→ Prompt: Below are some records. Pull every line that contains the word "documentclass".

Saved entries
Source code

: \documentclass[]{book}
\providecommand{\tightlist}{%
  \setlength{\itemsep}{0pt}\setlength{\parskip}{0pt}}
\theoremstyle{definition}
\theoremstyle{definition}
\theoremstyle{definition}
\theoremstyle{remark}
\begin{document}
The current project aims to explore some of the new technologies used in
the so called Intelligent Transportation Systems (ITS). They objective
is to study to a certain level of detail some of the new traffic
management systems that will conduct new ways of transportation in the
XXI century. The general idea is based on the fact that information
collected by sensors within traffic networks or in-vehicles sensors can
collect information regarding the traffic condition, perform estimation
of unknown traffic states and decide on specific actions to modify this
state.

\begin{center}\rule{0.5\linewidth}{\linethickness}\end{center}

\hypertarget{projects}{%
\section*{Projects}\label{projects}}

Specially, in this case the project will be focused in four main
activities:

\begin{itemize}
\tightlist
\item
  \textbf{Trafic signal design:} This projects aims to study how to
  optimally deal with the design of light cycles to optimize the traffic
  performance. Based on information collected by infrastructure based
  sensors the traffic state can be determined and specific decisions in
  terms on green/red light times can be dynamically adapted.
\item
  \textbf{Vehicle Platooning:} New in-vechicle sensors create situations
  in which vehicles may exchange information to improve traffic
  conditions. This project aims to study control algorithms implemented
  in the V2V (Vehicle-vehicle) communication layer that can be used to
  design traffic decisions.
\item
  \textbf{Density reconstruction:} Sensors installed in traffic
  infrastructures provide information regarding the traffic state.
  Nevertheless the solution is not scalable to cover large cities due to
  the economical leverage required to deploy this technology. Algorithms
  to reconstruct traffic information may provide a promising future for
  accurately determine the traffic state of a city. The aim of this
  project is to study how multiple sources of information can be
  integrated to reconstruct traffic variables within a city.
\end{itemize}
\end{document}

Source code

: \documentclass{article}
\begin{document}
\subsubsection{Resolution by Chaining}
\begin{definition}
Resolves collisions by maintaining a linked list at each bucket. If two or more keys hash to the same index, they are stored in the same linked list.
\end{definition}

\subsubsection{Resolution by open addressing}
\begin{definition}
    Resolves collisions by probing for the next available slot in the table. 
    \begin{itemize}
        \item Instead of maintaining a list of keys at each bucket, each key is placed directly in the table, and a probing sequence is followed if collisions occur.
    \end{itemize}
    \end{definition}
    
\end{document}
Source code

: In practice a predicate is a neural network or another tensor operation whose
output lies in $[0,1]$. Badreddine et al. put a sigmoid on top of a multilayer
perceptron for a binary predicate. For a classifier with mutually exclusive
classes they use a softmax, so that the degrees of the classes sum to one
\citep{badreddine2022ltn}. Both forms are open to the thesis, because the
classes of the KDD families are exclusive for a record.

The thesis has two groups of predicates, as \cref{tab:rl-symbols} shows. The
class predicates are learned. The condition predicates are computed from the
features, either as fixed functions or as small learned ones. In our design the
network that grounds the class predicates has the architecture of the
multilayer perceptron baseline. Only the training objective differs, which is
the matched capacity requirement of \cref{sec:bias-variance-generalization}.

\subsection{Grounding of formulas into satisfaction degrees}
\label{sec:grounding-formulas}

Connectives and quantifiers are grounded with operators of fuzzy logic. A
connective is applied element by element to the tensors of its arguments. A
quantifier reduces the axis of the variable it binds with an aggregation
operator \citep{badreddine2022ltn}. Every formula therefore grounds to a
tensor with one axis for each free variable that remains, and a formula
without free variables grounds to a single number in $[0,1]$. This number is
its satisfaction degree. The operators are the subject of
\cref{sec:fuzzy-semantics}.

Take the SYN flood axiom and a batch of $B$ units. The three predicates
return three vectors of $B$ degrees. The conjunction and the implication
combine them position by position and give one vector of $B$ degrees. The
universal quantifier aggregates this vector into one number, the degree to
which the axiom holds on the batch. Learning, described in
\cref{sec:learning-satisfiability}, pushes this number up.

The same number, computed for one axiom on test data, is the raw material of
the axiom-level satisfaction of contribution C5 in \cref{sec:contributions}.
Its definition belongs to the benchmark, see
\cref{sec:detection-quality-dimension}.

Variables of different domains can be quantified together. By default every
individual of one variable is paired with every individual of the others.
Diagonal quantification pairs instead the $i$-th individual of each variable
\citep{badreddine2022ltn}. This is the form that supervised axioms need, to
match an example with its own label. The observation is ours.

→ Task output:
: \documentclass[]{book}
: \documentclass{article}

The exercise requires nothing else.